[[ Dataset entries open ]]

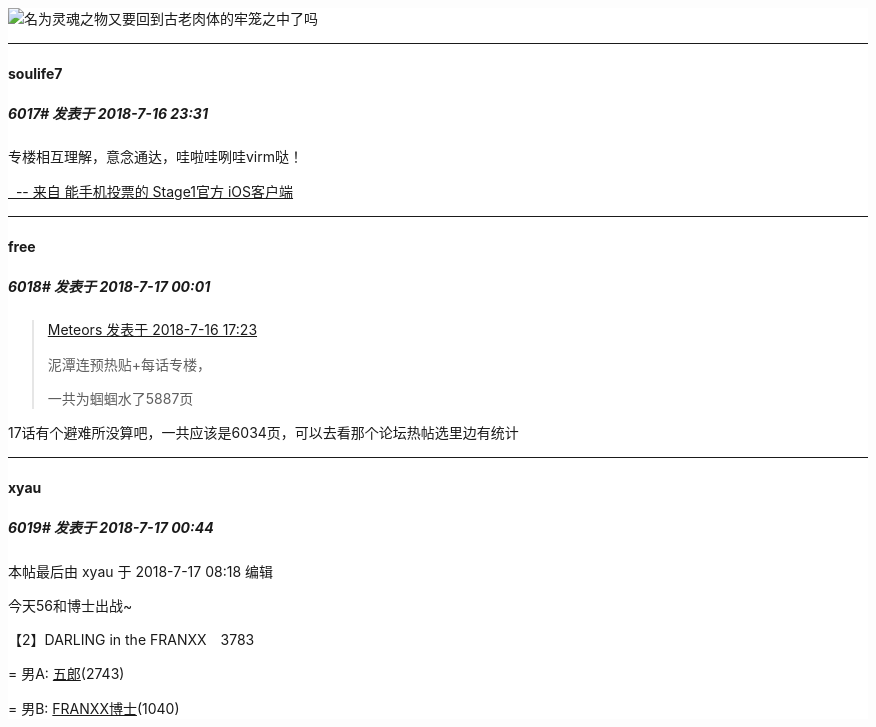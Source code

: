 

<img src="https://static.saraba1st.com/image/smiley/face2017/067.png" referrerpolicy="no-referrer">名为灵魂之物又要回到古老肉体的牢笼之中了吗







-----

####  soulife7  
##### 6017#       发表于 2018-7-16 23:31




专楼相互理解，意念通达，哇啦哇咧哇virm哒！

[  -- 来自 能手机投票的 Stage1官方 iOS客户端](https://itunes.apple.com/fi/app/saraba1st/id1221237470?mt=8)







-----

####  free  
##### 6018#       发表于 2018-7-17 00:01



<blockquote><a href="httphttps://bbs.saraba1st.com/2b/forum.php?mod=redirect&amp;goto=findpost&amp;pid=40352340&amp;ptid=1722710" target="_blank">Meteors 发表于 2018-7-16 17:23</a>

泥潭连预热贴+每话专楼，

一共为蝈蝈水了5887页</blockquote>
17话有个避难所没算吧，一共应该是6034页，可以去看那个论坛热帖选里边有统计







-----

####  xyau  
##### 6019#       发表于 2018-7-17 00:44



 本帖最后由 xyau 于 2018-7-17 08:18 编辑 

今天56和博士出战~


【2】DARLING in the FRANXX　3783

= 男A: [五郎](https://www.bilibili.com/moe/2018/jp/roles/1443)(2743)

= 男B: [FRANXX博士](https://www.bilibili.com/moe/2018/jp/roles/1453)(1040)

[[ Dataset entries closed ]]

__Assignment__: Only the lines from the one holding "本帖最后由 xyau 于 2018-7-17 08:18 编辑" through the final line of the entries, both included, should be given again, word for word.

__Expected output__:
 本帖最后由 xyau 于 2018-7-17 08:18 编辑 

今天56和博士出战~


【2】DARLING in the FRANXX　3783

= 男A: [五郎](https://www.bilibili.com/moe/2018/jp/roles/1443)(2743)

= 男B: [FRANXX博士](https://www.bilibili.com/moe/2018/jp/roles/1453)(1040)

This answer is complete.